### Assignment:
Copy out the entries below exactly as they stand, but only from the line containing "### [DOID:2959](http://purl.obolibrary.org/obo/DOID_2959)" through the line containing "with hyper IgM".

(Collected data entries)
-=-=-=-=-

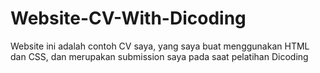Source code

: ﻿# Website-CV-With-Dicoding
Website ini adalah contoh CV saya, yang saya buat menggunakan HTML dan CSS, dan merupakan submission saya pada saat pelatihan Dicoding

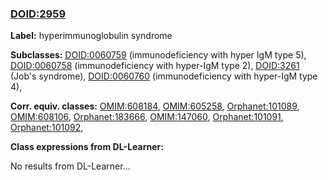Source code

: 
### [DOID:2959](http://purl.obolibrary.org/obo/DOID_2959)
**Label:** hyperimmunoglobulin syndrome

**Subclasses:** [DOID:0060759](http://purl.obolibrary.org/obo/DOID_0060759) (immunodeficiency with hyper IgM type 5), [DOID:0060758](http://purl.obolibrary.org/obo/DOID_0060758) (immunodeficiency with hyper-IgM type 2), [DOID:3261](http://purl.obolibrary.org/obo/DOID_3261) (Job's syndrome), [DOID:0060760](http://purl.obolibrary.org/obo/DOID_0060760) (immunodeficiency with hyper-IgM type 4), 

**Corr. equiv. classes:** [OMIM:608184](http://purl.obolibrary.org/obo/OMIM_608184), [OMIM:605258](http://purl.obolibrary.org/obo/OMIM_605258), [Orphanet:101089](http://www.orpha.net/ORDO/Orphanet_101089), [OMIM:608106](http://purl.obolibrary.org/obo/OMIM_608106), [Orphanet:183666](http://www.orpha.net/ORDO/Orphanet_183666), [OMIM:147060](http://purl.obolibrary.org/obo/OMIM_147060), [Orphanet:101091](http://www.orpha.net/ORDO/Orphanet_101091), [Orphanet:101092](http://www.orpha.net/ORDO/Orphanet_101092), 

**Class expressions from DL-Learner:**

No results from DL-Learner...



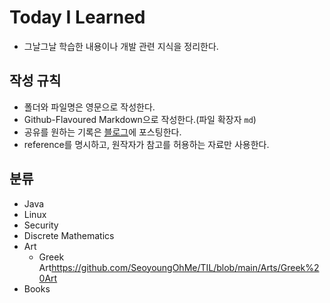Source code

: # Today I Learned
+ 그날그날 학습한 내용이나 개발 관련 지식을 정리한다.

## 작성 규칙
+ 폴더와 파일명은 영문으로 작성한다.
+ Github-Flavoured Markdown으로 작성한다.(파일 확장자 `md`)
+ 공유를 원하는 기록은 [블로그](https://velog.io/@seoyoung)에 포스팅한다.
+ reference를 명시하고, 원작자가 참고를 허용하는 자료만 사용한다.

## 분류
+ Java
+ Linux
+ Security
+ Discrete Mathematics
+ Art
  + Greek Art<https://github.com/SeoyoungOhMe/TIL/blob/main/Arts/Greek%20Art>
+ Books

-=-=-=-=-

### Your solution:
### [DOID:2959](http://purl.obolibrary.org/obo/DOID_2959)
**Label:** hyperimmunoglobulin syndrome

**Subclasses:** [DOID:0060759](http://purl.obolibrary.org/obo/DOID_0060759) (immunodeficiency with hyper IgM type 5), [DOID:0060758](http://purl.obolibrary.org/obo/DOID_0060758) (immunodeficiency with hyper-IgM type 2), [DOID:3261](http://purl.obolibrary.org/obo/DOID_3261) (Job's syndrome), [DOID:0060760](http://purl.obolibrary.org/obo/DOID_0060760) (immunodeficiency with hyper-IgM type 4), 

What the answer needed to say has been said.